■ RECORDS
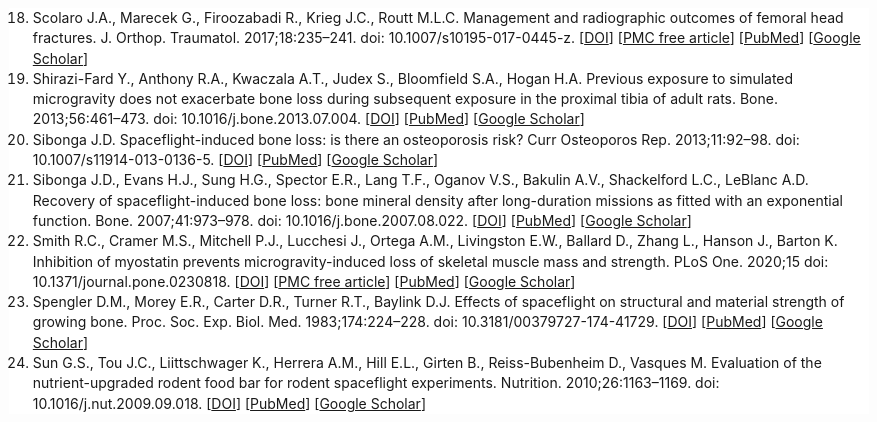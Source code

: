18.  Scolaro J.A., Marecek G., Firoozabadi R., Krieg J.C., Routt M.L.C. Management and radiographic outcomes of femoral head fractures. J. Orthop. Traumatol. 2017;18:235–241. doi: 10.1007/s10195-017-0445-z. \[[DOI](https://doi.org/10.1007/s10195-017-0445-z)\] \[[PMC free article](https://www.ncbi.nlm.nih.gov/articles/PMC5585088/)\] \[[PubMed](https://pubmed.ncbi.nlm.nih.gov/28188487/)\] \[[Google Scholar](https://scholar.google.com/scholar_lookup?journal=J.%20Orthop.%20Traumatol.&title=Management%20and%20radiographic%20outcomes%20of%20femoral%20head%20fractures&author=J.A.%20Scolaro&author=G.%20Marecek&author=R.%20Firoozabadi&author=J.C.%20Krieg&author=M.L.C.%20Routt&volume=18&publication_year=2017&pages=235-241&pmid=28188487&doi=10.1007/s10195-017-0445-z&)\]
19.  Shirazi-Fard Y., Anthony R.A., Kwaczala A.T., Judex S., Bloomfield S.A., Hogan H.A. Previous exposure to simulated microgravity does not exacerbate bone loss during subsequent exposure in the proximal tibia of adult rats. Bone. 2013;56:461–473. doi: 10.1016/j.bone.2013.07.004. \[[DOI](https://doi.org/10.1016/j.bone.2013.07.004)\] \[[PubMed](https://pubmed.ncbi.nlm.nih.gov/23871849/)\] \[[Google Scholar](https://scholar.google.com/scholar_lookup?journal=Bone&title=Previous%20exposure%20to%20simulated%20microgravity%20does%20not%20exacerbate%20bone%20loss%20during%20subsequent%20exposure%20in%20the%20proximal%20tibia%20of%20adult%20rats&author=Y.%20Shirazi-Fard&author=R.A.%20Anthony&author=A.T.%20Kwaczala&author=S.%20Judex&author=S.A.%20Bloomfield&volume=56&publication_year=2013&pages=461-473&pmid=23871849&doi=10.1016/j.bone.2013.07.004&)\]
20.  Sibonga J.D. Spaceflight-induced bone loss: is there an osteoporosis risk? Curr Osteoporos Rep. 2013;11:92–98. doi: 10.1007/s11914-013-0136-5. \[[DOI](https://doi.org/10.1007/s11914-013-0136-5)\] \[[PubMed](https://pubmed.ncbi.nlm.nih.gov/23564190/)\] \[[Google Scholar](https://scholar.google.com/scholar_lookup?journal=Curr%20Osteoporos%20Rep&title=Spaceflight-induced%20bone%20loss:%20is%20there%20an%20osteoporosis%20risk?&author=J.D.%20Sibonga&volume=11&publication_year=2013&pages=92-98&pmid=23564190&doi=10.1007/s11914-013-0136-5&)\]
21.  Sibonga J.D., Evans H.J., Sung H.G., Spector E.R., Lang T.F., Oganov V.S., Bakulin A.V., Shackelford L.C., LeBlanc A.D. Recovery of spaceflight-induced bone loss: bone mineral density after long-duration missions as fitted with an exponential function. Bone. 2007;41:973–978. doi: 10.1016/j.bone.2007.08.022. \[[DOI](https://doi.org/10.1016/j.bone.2007.08.022)\] \[[PubMed](https://pubmed.ncbi.nlm.nih.gov/17931994/)\] \[[Google Scholar](https://scholar.google.com/scholar_lookup?journal=Bone&title=Recovery%20of%20spaceflight-induced%20bone%20loss:%20bone%20mineral%20density%20after%20long-duration%20missions%20as%20fitted%20with%20an%20exponential%20function&author=J.D.%20Sibonga&author=H.J.%20Evans&author=H.G.%20Sung&author=E.R.%20Spector&author=T.F.%20Lang&volume=41&publication_year=2007&pages=973-978&pmid=17931994&doi=10.1016/j.bone.2007.08.022&)\]
22.  Smith R.C., Cramer M.S., Mitchell P.J., Lucchesi J., Ortega A.M., Livingston E.W., Ballard D., Zhang L., Hanson J., Barton K. Inhibition of myostatin prevents microgravity-induced loss of skeletal muscle mass and strength. PLoS One. 2020;15 doi: 10.1371/journal.pone.0230818. \[[DOI](https://doi.org/10.1371/journal.pone.0230818)\] \[[PMC free article](https://www.ncbi.nlm.nih.gov/articles/PMC7173869/)\] \[[PubMed](https://pubmed.ncbi.nlm.nih.gov/32315311/)\] \[[Google Scholar](https://scholar.google.com/scholar_lookup?journal=PLoS%20One&title=Inhibition%20of%20myostatin%20prevents%20microgravity-induced%20loss%20of%20skeletal%20muscle%20mass%20and%20strength&author=R.C.%20Smith&author=M.S.%20Cramer&author=P.J.%20Mitchell&author=J.%20Lucchesi&author=A.M.%20Ortega&volume=15&publication_year=2020&pmid=32315311&doi=10.1371/journal.pone.0230818&)\]
23.  Spengler D.M., Morey E.R., Carter D.R., Turner R.T., Baylink D.J. Effects of spaceflight on structural and material strength of growing bone. Proc. Soc. Exp. Biol. Med. 1983;174:224–228. doi: 10.3181/00379727-174-41729. \[[DOI](https://doi.org/10.3181/00379727-174-41729)\] \[[PubMed](https://pubmed.ncbi.nlm.nih.gov/6634715/)\] \[[Google Scholar](https://scholar.google.com/scholar_lookup?journal=Proc.%20Soc.%20Exp.%20Biol.%20Med.&title=Effects%20of%20spaceflight%20on%20structural%20and%20material%20strength%20of%20growing%20bone&author=D.M.%20Spengler&author=E.R.%20Morey&author=D.R.%20Carter&author=R.T.%20Turner&author=D.J.%20Baylink&volume=174&publication_year=1983&pages=224-228&pmid=6634715&doi=10.3181/00379727-174-41729&)\]
24.  Sun G.S., Tou J.C., Liittschwager K., Herrera A.M., Hill E.L., Girten B., Reiss-Bubenheim D., Vasques M. Evaluation of the nutrient-upgraded rodent food bar for rodent spaceflight experiments. Nutrition. 2010;26:1163–1169. doi: 10.1016/j.nut.2009.09.018. \[[DOI](https://doi.org/10.1016/j.nut.2009.09.018)\] \[[PubMed](https://pubmed.ncbi.nlm.nih.gov/20116210/)\] \[[Google Scholar](https://scholar.google.com/scholar_lookup?journal=Nutrition&title=Evaluation%20of%20the%20nutrient-upgraded%20rodent%20food%20bar%20for%20rodent%20spaceflight%20experiments&author=G.S.%20Sun&author=J.C.%20Tou&author=K.%20Liittschwager&author=A.M.%20Herrera&author=E.L.%20Hill&volume=26&publication_year=2010&pages=1163-1169&pmid=20116210&doi=10.1016/j.nut.2009.09.018&)\]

■ PROBLEM STATEMENT
From the first line above to the line containing "Scolaro J.A., Marecek", repeat each line exactly. Pictures stay out.

■ YOUR SOLUTION
Source code

:18.  Scolaro J.A., Marecek G., Firoozabadi R., Krieg J.C., Routt M.L.C. Management and radiographic outcomes of femoral head fractures. J. Orthop. Traumatol. 2017;18:235–241. doi: 10.1007/s10195-017-0445-z. \[[DOI](https://doi.org/10.1007/s10195-017-0445-z)\] \[[PMC free article](https://www.ncbi.nlm.nih.gov/articles/PMC5585088/)\] \[[PubMed](https://pubmed.ncbi.nlm.nih.gov/28188487/)\] \[[Google Scholar](https://scholar.google.com/scholar_lookup?journal=J.%20Orthop.%20Traumatol.&title=Management%20and%20radiographic%20outcomes%20of%20femoral%20head%20fractures&author=J.A.%20Scolaro&author=G.%20Marecek&author=R.%20Firoozabadi&author=J.C.%20Krieg&author=M.L.C.%20Routt&volume=18&publication_year=2017&pages=235-241&pmid=28188487&doi=10.1007/s10195-017-0445-z&)\]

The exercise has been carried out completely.